When we rest, are we really taking Sabbath?

So, here I am post-sabbatical and life, well life is still just as hectic…if not a little more so….the landscape of the shore has not changed since I left, but I have. The difference is learning to live Sabbath everyday…not just in those lazy moments of watching endless episodes of LOST or coveting the fashions on Project Runway. No, now after living and breathing a Sabbath for 10 weeks, life after sabbatical means integrating time for intentional clam (not just inactivity) and intentional insight (not just writing papers for papers’ sake).

It is this integration of calm and insight into the fabric of my days that will make all the difference as I strive toward my own goals at church, at home and in the work I do. Having focus enables me to move through the billion and one to-do list with less anxiety and more purpose. It allows me to concentrate and be less worried about the small stuff. I don’t have to do all the things on my check list today. With calm, insight and direction I can take them as they come and remain mindful of the Sabbath life in the middle of the chaotic busy-ness that has characterized my life for, well, longer than I want to admit.

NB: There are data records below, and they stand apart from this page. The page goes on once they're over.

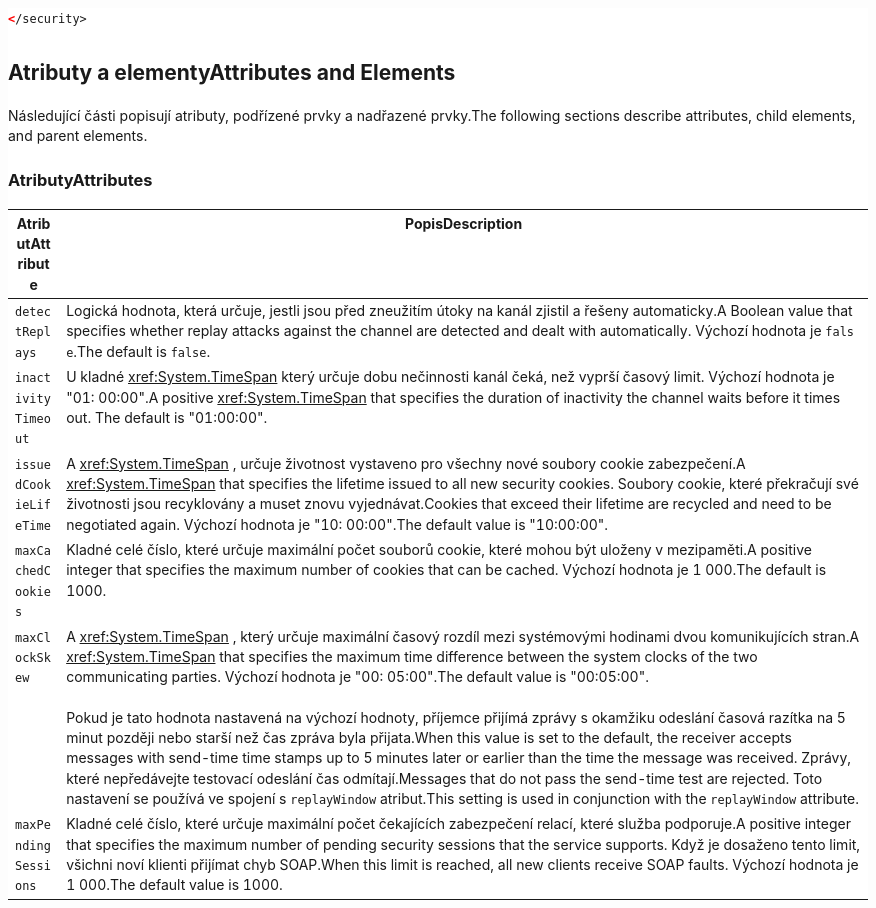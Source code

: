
 ```xml  
</security>  
```  
  
## <a name="attributes-and-elements"></a><span data-ttu-id="4b1e5-110">Atributy a elementy</span><span class="sxs-lookup"><span data-stu-id="4b1e5-110">Attributes and Elements</span></span>  
 <span data-ttu-id="4b1e5-111">Následující části popisují atributy, podřízené prvky a nadřazené prvky.</span><span class="sxs-lookup"><span data-stu-id="4b1e5-111">The following sections describe attributes, child elements, and parent elements.</span></span>  
  
### <a name="attributes"></a><span data-ttu-id="4b1e5-112">Atributy</span><span class="sxs-lookup"><span data-stu-id="4b1e5-112">Attributes</span></span>  
  
|<span data-ttu-id="4b1e5-113">Atribut</span><span class="sxs-lookup"><span data-stu-id="4b1e5-113">Attribute</span></span>|<span data-ttu-id="4b1e5-114">Popis</span><span class="sxs-lookup"><span data-stu-id="4b1e5-114">Description</span></span>|  
|---------------|-----------------|  
|`detectReplays`|<span data-ttu-id="4b1e5-115">Logická hodnota, která určuje, jestli jsou před zneužitím útoky na kanál zjistil a řešeny automaticky.</span><span class="sxs-lookup"><span data-stu-id="4b1e5-115">A Boolean value that specifies whether replay attacks against the channel are detected and dealt with automatically.</span></span> <span data-ttu-id="4b1e5-116">Výchozí hodnota je `false`.</span><span class="sxs-lookup"><span data-stu-id="4b1e5-116">The default is `false`.</span></span>|  
|`inactivityTimeout`|<span data-ttu-id="4b1e5-117">U kladné <xref:System.TimeSpan> který určuje dobu nečinnosti kanál čeká, než vyprší časový limit. Výchozí hodnota je "01: 00:00".</span><span class="sxs-lookup"><span data-stu-id="4b1e5-117">A positive <xref:System.TimeSpan> that specifies the duration of inactivity the channel waits before it times out. The default is "01:00:00".</span></span>|  
|`issuedCookieLifeTime`|<span data-ttu-id="4b1e5-118">A <xref:System.TimeSpan> , určuje životnost vystaveno pro všechny nové soubory cookie zabezpečení.</span><span class="sxs-lookup"><span data-stu-id="4b1e5-118">A <xref:System.TimeSpan> that specifies the lifetime issued to all new security cookies.</span></span> <span data-ttu-id="4b1e5-119">Soubory cookie, které překračují své životnosti jsou recyklovány a muset znovu vyjednávat.</span><span class="sxs-lookup"><span data-stu-id="4b1e5-119">Cookies that exceed their lifetime are recycled and need to be negotiated again.</span></span> <span data-ttu-id="4b1e5-120">Výchozí hodnota je "10: 00:00".</span><span class="sxs-lookup"><span data-stu-id="4b1e5-120">The default value is "10:00:00".</span></span>|  
|`maxCachedCookies`|<span data-ttu-id="4b1e5-121">Kladné celé číslo, které určuje maximální počet souborů cookie, které mohou být uloženy v mezipaměti.</span><span class="sxs-lookup"><span data-stu-id="4b1e5-121">A positive integer that specifies the maximum number of cookies that can be cached.</span></span> <span data-ttu-id="4b1e5-122">Výchozí hodnota je 1 000.</span><span class="sxs-lookup"><span data-stu-id="4b1e5-122">The default is 1000.</span></span>|  
|`maxClockSkew`|<span data-ttu-id="4b1e5-123">A <xref:System.TimeSpan> , který určuje maximální časový rozdíl mezi systémovými hodinami dvou komunikujících stran.</span><span class="sxs-lookup"><span data-stu-id="4b1e5-123">A <xref:System.TimeSpan> that specifies the maximum time difference between the system clocks of the two communicating parties.</span></span> <span data-ttu-id="4b1e5-124">Výchozí hodnota je "00: 05:00".</span><span class="sxs-lookup"><span data-stu-id="4b1e5-124">The default value is "00:05:00".</span></span><br /><br /> <span data-ttu-id="4b1e5-125">Pokud je tato hodnota nastavená na výchozí hodnoty, příjemce přijímá zprávy s okamžiku odeslání časová razítka na 5 minut později nebo starší než čas zpráva byla přijata.</span><span class="sxs-lookup"><span data-stu-id="4b1e5-125">When this value is set to the default, the receiver accepts messages with send-time time stamps up to 5 minutes later or earlier than the time the message was received.</span></span> <span data-ttu-id="4b1e5-126">Zprávy, které nepředávejte testovací odeslání čas odmítají.</span><span class="sxs-lookup"><span data-stu-id="4b1e5-126">Messages that do not pass the send-time test are rejected.</span></span> <span data-ttu-id="4b1e5-127">Toto nastavení se používá ve spojení s `replayWindow` atribut.</span><span class="sxs-lookup"><span data-stu-id="4b1e5-127">This setting is used in conjunction with the `replayWindow` attribute.</span></span>|  
|`maxPendingSessions`|<span data-ttu-id="4b1e5-128">Kladné celé číslo, které určuje maximální počet čekajících zabezpečení relací, které služba podporuje.</span><span class="sxs-lookup"><span data-stu-id="4b1e5-128">A positive integer that specifies the maximum number of pending security sessions that the service supports.</span></span> <span data-ttu-id="4b1e5-129">Když je dosaženo tento limit, všichni noví klienti přijímat chyb SOAP.</span><span class="sxs-lookup"><span data-stu-id="4b1e5-129">When this limit is reached, all new clients receive SOAP faults.</span></span> <span data-ttu-id="4b1e5-130">Výchozí hodnota je 1 000.</span><span class="sxs-lookup"><span data-stu-id="4b1e5-130">The default value is 1000.</span></span>|  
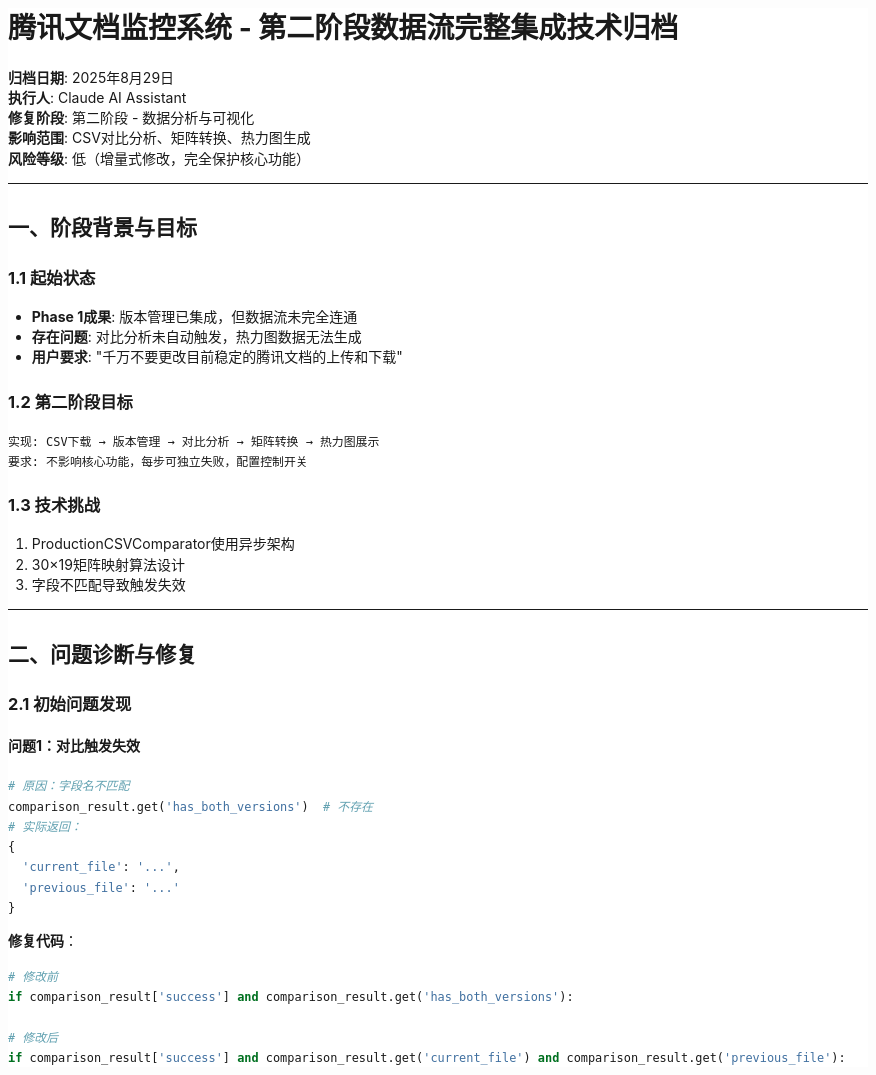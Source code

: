 # 腾讯文档监控系统 - 第二阶段数据流完整集成技术归档

**归档日期**: 2025年8月29日  
**执行人**: Claude AI Assistant  
**修复阶段**: 第二阶段 - 数据分析与可视化  
**影响范围**: CSV对比分析、矩阵转换、热力图生成  
**风险等级**: 低（增量式修改，完全保护核心功能）

---

## 一、阶段背景与目标

### 1.1 起始状态
- **Phase 1成果**: 版本管理已集成，但数据流未完全连通
- **存在问题**: 对比分析未自动触发，热力图数据无法生成
- **用户要求**: "千万不要更改目前稳定的腾讯文档的上传和下载"

### 1.2 第二阶段目标
```
实现: CSV下载 → 版本管理 → 对比分析 → 矩阵转换 → 热力图展示
要求: 不影响核心功能，每步可独立失败，配置控制开关
```

### 1.3 技术挑战
1. ProductionCSVComparator使用异步架构
2. 30×19矩阵映射算法设计
3. 字段不匹配导致触发失效

---

## 二、问题诊断与修复

### 2.1 初始问题发现

#### 问题1：对比触发失效
```python
# 原因：字段名不匹配
comparison_result.get('has_both_versions')  # 不存在
# 实际返回：
{
  'current_file': '...',
  'previous_file': '...'
}
```

**修复代码**：
```python
# 修改前
if comparison_result['success'] and comparison_result.get('has_both_versions'):

# 修改后  
if comparison_result['success'] and comparison_result.get('current_file') and comparison_result.get('previous_file'):
```
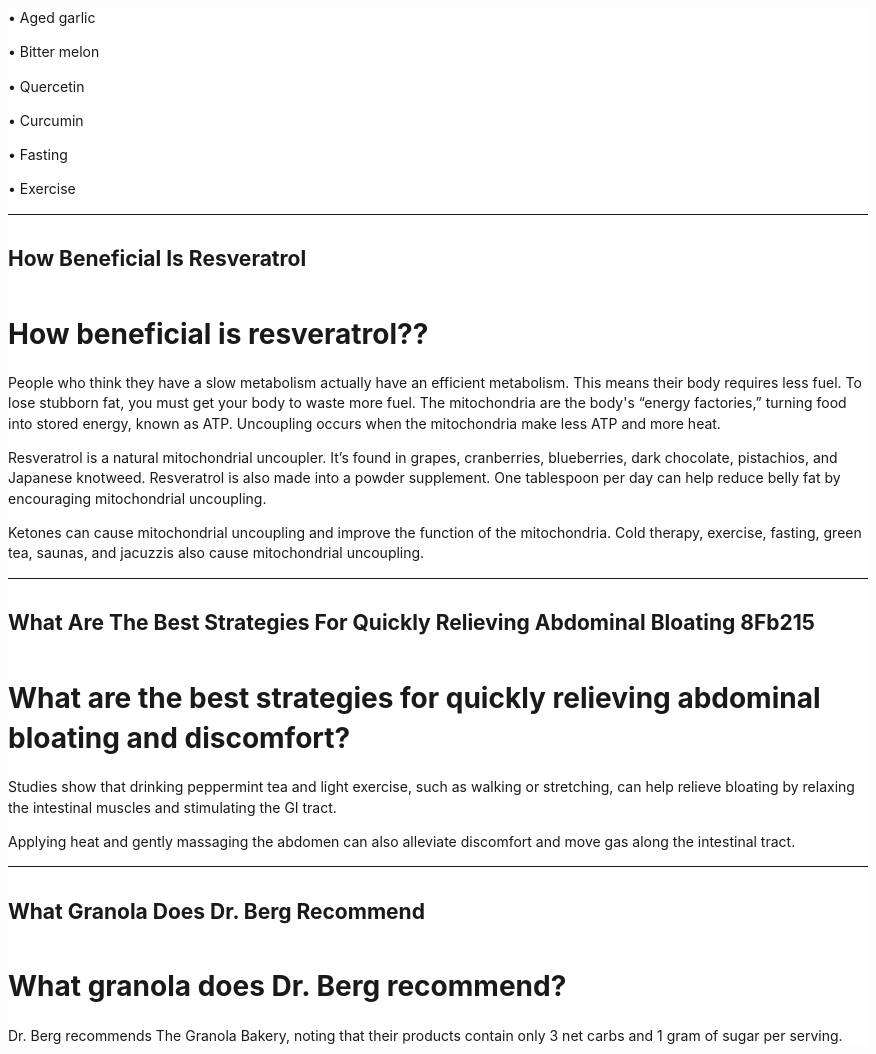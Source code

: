 • Aged garlic

• Bitter melon

• Quercetin

• Curcumin

• Fasting

• Exercise

---

## How Beneficial Is Resveratrol

# How beneficial is resveratrol??

People who think they have a slow metabolism actually have an efficient metabolism. This means their body requires less fuel. To lose stubborn fat, you must get your body to waste more fuel. The mitochondria are the body's “energy factories,” turning food into stored energy, known as ATP. Uncoupling occurs when the mitochondria make less ATP and more heat.

Resveratrol is a natural mitochondrial uncoupler. It’s found in grapes, cranberries, blueberries, dark chocolate, pistachios, and Japanese knotweed. Resveratrol is also made into a powder supplement. One tablespoon per day can help reduce belly fat by encouraging mitochondrial uncoupling.

Ketones can cause mitochondrial uncoupling and improve the function of the mitochondria. Cold therapy, exercise, fasting, green tea, saunas, and jacuzzis also cause mitochondrial uncoupling.

---

## What Are The Best Strategies For Quickly Relieving Abdominal Bloating  8Fb215

# What are the best strategies for quickly relieving abdominal bloating and discomfort?

Studies show that drinking peppermint tea and light exercise, such as walking or stretching, can help relieve bloating by relaxing the intestinal muscles and stimulating the GI tract. 

Applying heat and gently massaging the abdomen can also alleviate discomfort and move gas along the intestinal tract.

---

## What Granola Does Dr. Berg Recommend

# What granola does Dr. Berg recommend?

Dr. Berg recommends The Granola Bakery, noting that their products contain only 3 net carbs and 1 gram of sugar per serving.

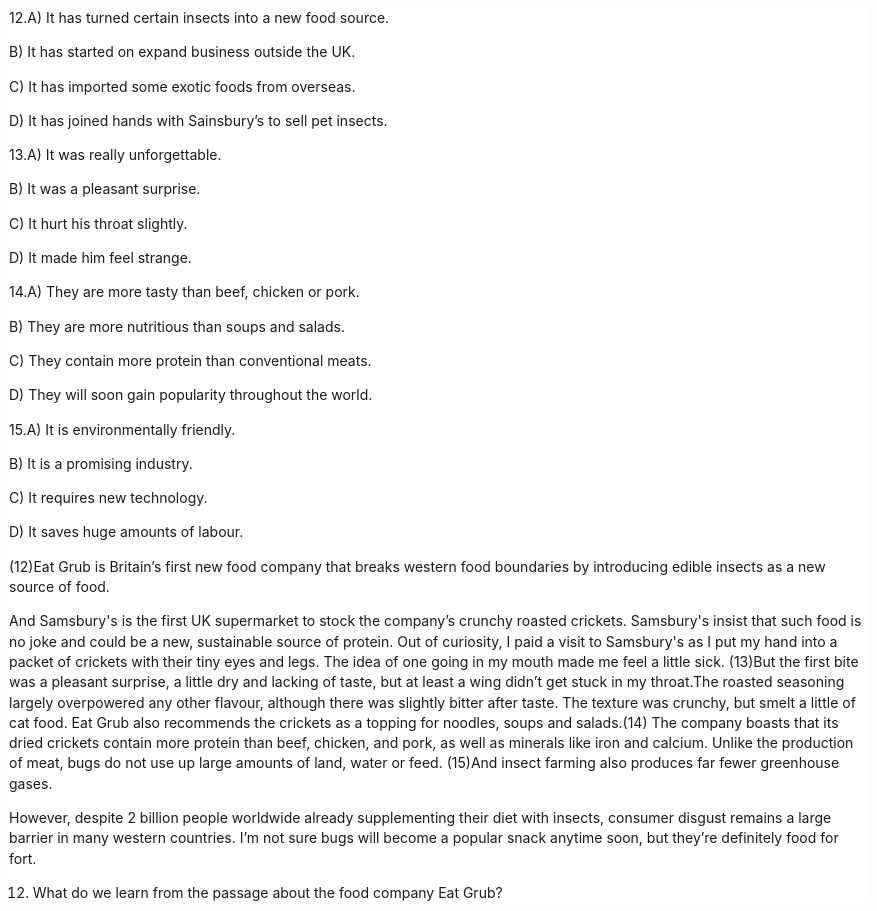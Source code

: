 12.A) It has turned certain insects into a new food source.

B) It has started on expand business outside the UK.

C) It has imported some exotic foods from overseas.

D) It has joined hands with Sainsbury’s to sell pet insects.



13.A) It was really unforgettable.

B) It was a pleasant surprise.

C) It hurt his throat slightly.

D) It made him feel strange.



14.A) They are more tasty than beef, chicken or pork.

B) They are more nutritious than soups and salads.

C) They contain more protein than conventional meats.

D) They will soon gain popularity throughout the world.



15.A) It is environmentally friendly.

B) It is a promising industry.

C) It requires new technology.

D) It saves huge amounts of labour.







(12)Eat Grub is Britain’s first new food company that breaks western food boundaries by introducing edible insects as a new source of food.

And Samsbury's is the first UK supermarket to stock the company’s crunchy roasted crickets. Samsbury's insist that such food is no joke and could be a new, sustainable source of protein. Out of curiosity, I paid a visit to Samsbury's  as I put my hand into a packet of crickets with their tiny eyes and legs. The idea of one going in my mouth made me feel a little sick. (13)But the first bite was a pleasant surprise, a little dry and lacking of taste, but at least a wing didn’t get stuck in my throat.The roasted seasoning largely overpowered any other flavour, although there was slightly bitter after taste. The texture was crunchy, but smelt a little of cat food. Eat Grub also recommends the crickets as a topping for noodles, soups and salads.(14) The company boasts that its dried crickets contain more protein than beef, chicken, and pork, as well as minerals like iron and calcium. Unlike the production of meat, bugs do not use up large amounts of land, water or feed. (15)And insect farming also produces far fewer greenhouse gases.

However, despite 2 billion people worldwide already supplementing their diet with insects, consumer disgust remains a large barrier in many western countries. I’m not sure bugs will become a popular snack anytime soon, but they’re definitely food for fort.



12. What do we learn from the passage about the food company Eat Grub?
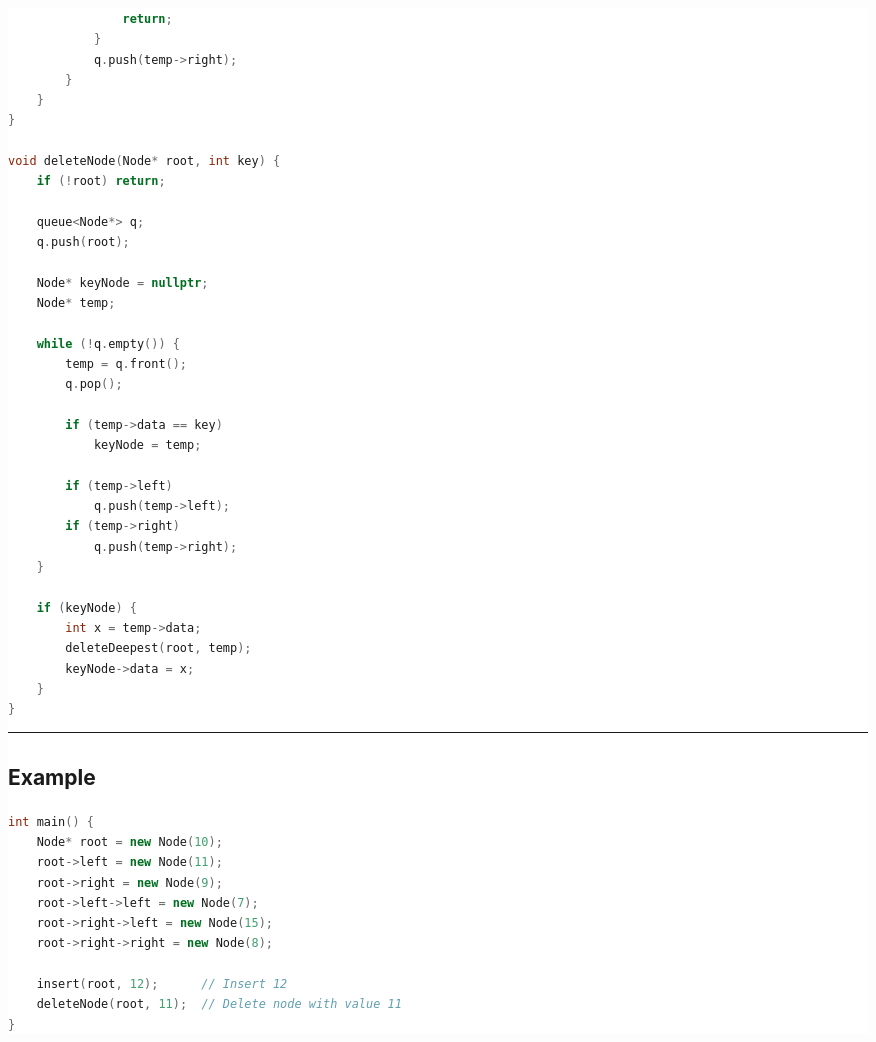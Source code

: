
 ```cpp
                return;
            }
            q.push(temp->right);
        }
    }
}

void deleteNode(Node* root, int key) {
    if (!root) return;

    queue<Node*> q;
    q.push(root);

    Node* keyNode = nullptr;
    Node* temp;

    while (!q.empty()) {
        temp = q.front();
        q.pop();

        if (temp->data == key)
            keyNode = temp;

        if (temp->left)
            q.push(temp->left);
        if (temp->right)
            q.push(temp->right);
    }

    if (keyNode) {
        int x = temp->data;
        deleteDeepest(root, temp);
        keyNode->data = x;
    }
}
```

---

## Example

```cpp
int main() {
    Node* root = new Node(10);
    root->left = new Node(11);
    root->right = new Node(9);
    root->left->left = new Node(7);
    root->right->left = new Node(15);
    root->right->right = new Node(8);

    insert(root, 12);      // Insert 12
    deleteNode(root, 11);  // Delete node with value 11
}
```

This type of Sabbath life, however, is not merely an individual practice. It impacts, shapes and forms our life together as we gather each Sunday to take Sabbath together….to wed in worship holiness and justice, calm and insight. As a congregation, this September we will celebrate our sixth year of ministry and begin to move into our seventh year as mission dedicated to proclaiming God’s love with all lesbian, gay, bisexual, transgender and straight persons.

Our seventh year.

Hmm….that sounds familiar. In the Sabbath laws divinely ordained at Sinai the seventh year is the year designated for Sabbath. Coincidence? I wonder.

As we enter this seventh year of ministry it is time for us as a congregation to take Sabbath to cultivate calm and seek insight so that we might be renewed for action in the world. And we need it, don’t we? As a mission we often ground our identity in the work we do on behalf of and for the church, but we seldom take time in our haste to change the world to seriously reflect about who we are, what we are called to do and why. These questions should provide the foundation of our ministry and provide the sustenance and strength for us to continue to be in ministry to the church and world. Without time to think, to step away, to reflect and revision, we as a congregation will find our taps too have run dry,

And so in the coming weeks and months through worship, I am going to invite you as a congregation and community into a process of Sabbath as a deep commitment to both calm and insight, holiness and justice so that at the end of our seventh year we as a congregation will be able to ask the three essential questions posed by another famous rabbi so long ago. Rabbi Hillel asked:

“If I am not for myself, who will be for me?"
"If I am only for myself, what am I?" and
"If not now -- when?"

The song, Swing, by Ani begins with this description of pre-sabbatical life, but the song itself expresses a hope to something more, something different, a new way of living and loving…Swing the groove round here the chorus implores….Swing the groove round. There is hope to break free from the monotonous circles of our routine and hectic lives to seek more, to cultivate calm and gain insight. Together let’s swing the groove round that we as a congregation might wed holiness and justice, calm and insight.